Obtaining this expected value neccessitates doing an integration by parts. The variance of $X$ can be computed using the fact that $V(X) = E(X^2) - [E(X)]^2$. The determination of $E(X^2)$ requires integrating by parts twice in succession. The results of these are $\mu = \frac{1}{\lambda}\; \sigma^2 = \frac{1}{\lambda^2}$. Both the mean and the standard deviation of the exponential distribution equal $\frac{1}{\lambda}$.

### 2.2.4.2 The Normal Distribution

Normal distributions are often used to represent real-valued random variables wohse distributions are not known. A continuous random variable $X$ is said to have a normal distribution with parameters $\mu$ and $\sigma$ (or $\mu$ and $\sigma^2$), where $-\infty < \mu < \infty$ and $0 < \sigma$, if the pdf of $X$ is $f(x; \mu, \sigma) = \frac{1}{\sigma \sqrt{2\pi}}e^{\frac{-(x-\mu)^2}{2\sigma^2}}$ where $-\infty < x < \infty$.

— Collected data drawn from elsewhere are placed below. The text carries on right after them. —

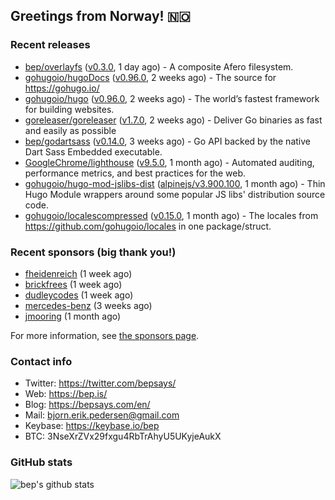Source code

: ## Greetings from Norway! 🇳🇴

### Recent releases
- [bep/overlayfs](https://github.com/bep/overlayfs) ([v0.3.0](https://github.com/bep/overlayfs/releases/tag/v0.3.0), 1 day ago) - A composite Afero filesystem.
- [gohugoio/hugoDocs](https://github.com/gohugoio/hugoDocs) ([v0.96.0](https://github.com/gohugoio/hugoDocs/releases/tag/v0.96.0), 2 weeks ago) - The source for https://gohugo.io/
- [gohugoio/hugo](https://github.com/gohugoio/hugo) ([v0.96.0](https://github.com/gohugoio/hugo/releases/tag/v0.96.0), 2 weeks ago) - The world’s fastest framework for building websites.
- [goreleaser/goreleaser](https://github.com/goreleaser/goreleaser) ([v1.7.0](https://github.com/goreleaser/goreleaser/releases/tag/v1.7.0), 2 weeks ago) - Deliver Go binaries as fast and easily as possible
- [bep/godartsass](https://github.com/bep/godartsass) ([v0.14.0](https://github.com/bep/godartsass/releases/tag/v0.14.0), 3 weeks ago) - Go API backed by the native Dart Sass Embedded executable.
- [GoogleChrome/lighthouse](https://github.com/GoogleChrome/lighthouse) ([v9.5.0](https://github.com/GoogleChrome/lighthouse/releases/tag/v9.5.0), 1 month ago) - Automated auditing, performance metrics, and best practices for the web.
- [gohugoio/hugo-mod-jslibs-dist](https://github.com/gohugoio/hugo-mod-jslibs-dist) ([alpinejs/v3.900.100](https://github.com/gohugoio/hugo-mod-jslibs-dist/releases/tag/alpinejs%2Fv3.900.100), 1 month ago) - Thin Hugo Module wrappers around some popular JS libs&#39; distribution source code.
- [gohugoio/localescompressed](https://github.com/gohugoio/localescompressed) ([v0.15.0](https://github.com/gohugoio/localescompressed/releases/tag/v0.15.0), 1 month ago) - The locales from https://github.com/gohugoio/locales in one package/struct.


### Recent sponsors (big thank you!)

- [fheidenreich](https://github.com/fheidenreich) (1 week ago)
- [brickfrees](https://github.com/brickfrees) (1 week ago)
- [dudleycodes](https://github.com/dudleycodes) (1 week ago)
- [mercedes-benz](https://github.com/mercedes-benz) (3 weeks ago)
- [jmooring](https://github.com/jmooring) (1 month ago)

For more information, see [the sponsors page](https://github.com/sponsors/bep/).

### Contact info
- Twitter: https://twitter.com/bepsays/
- Web: https://bep.is/
- Blog: https://bepsays.com/en/
- Mail: bjorn.erik.pedersen@gmail.com
- Keybase: https://keybase.io/bep
- BTC: 3NseXrZVx29fxgu4RbTrAhyU5UKyjeAukX


### GitHub stats
![bep's github stats](https://github-readme-stats.vercel.app/api?username=bep&count_private=true&hide_title=true)

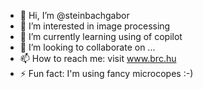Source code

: - 👋 Hi, I’m @steinbachgabor
- 👀 I’m interested in image processing
- 🌱 I’m currently learning using of copilot
- 💞️ I’m looking to collaborate on ...
- 📫 How to reach me: visit www.brc.hu
- ⚡ Fun fact: I'm using fancy microcopes :-)

<!---
steinbachgabor/steinbachgabor is a ✨ special ✨ repository because its `README.md` (this file) appears on your GitHub profile.
You can click the Preview link to take a look at your changes.
--->
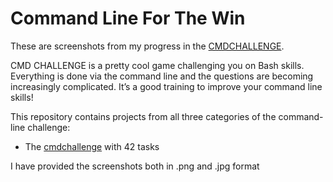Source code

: # Command Line For The Win

These are screenshots from my progress in the [CMDCHALLENGE](https://cmdchallenge.com/). 

CMD CHALLENGE is a pretty cool game challenging you on Bash skills. Everything is done via the command line and the questions are becoming increasingly complicated. It’s a good training to improve your command line skills!

This repository contains projects from all three categories of the command-line challenge:
- The [cmdchallenge](https://cmdchallenge.com/) with 42 tasks

I have provided the screenshots both in .png and .jpg format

The computation of $P(a \le X \le b)$ when $X$ is a normal random variable with parameters $\mu$ and $\sigma$ requires evaluating
\begin{gather*}
\int_a^b \frac{1}{\sigma \sqrt{2\pi}}e^{\frac{-(x-\mu)^2}{2\sigma^2}} dx
\end{gather*}

The normal distribution with parameter values $\mu = 0$ and $\sigma = 1$ is called the standard normal distribution. A random variable having a standard normal distribution is called a standard normal random variable and will be denoted by $Z$. The pdf of $Z$ is $f(z; 0, 1) = \frac{1}{\sqrt{2\pi}}e^{\frac{-z^2}{2}}$ where $-\infty < x < \infty$. the function of f(z; 0, 1) is known as the normal curve (or z curve). its inflection points are at 1 and -1. The cdf of $Z$ is $P(Z \le z) = \int_{-\infty}^Z f(y; 0, 1) dy$, which is denoted by $\Phi(z)$.

A normal distribution, $X ~ N(\mu, \sigma^2)$ can be converted to the standardized variables $Z = \frac{X-\mu}{\sigma}$.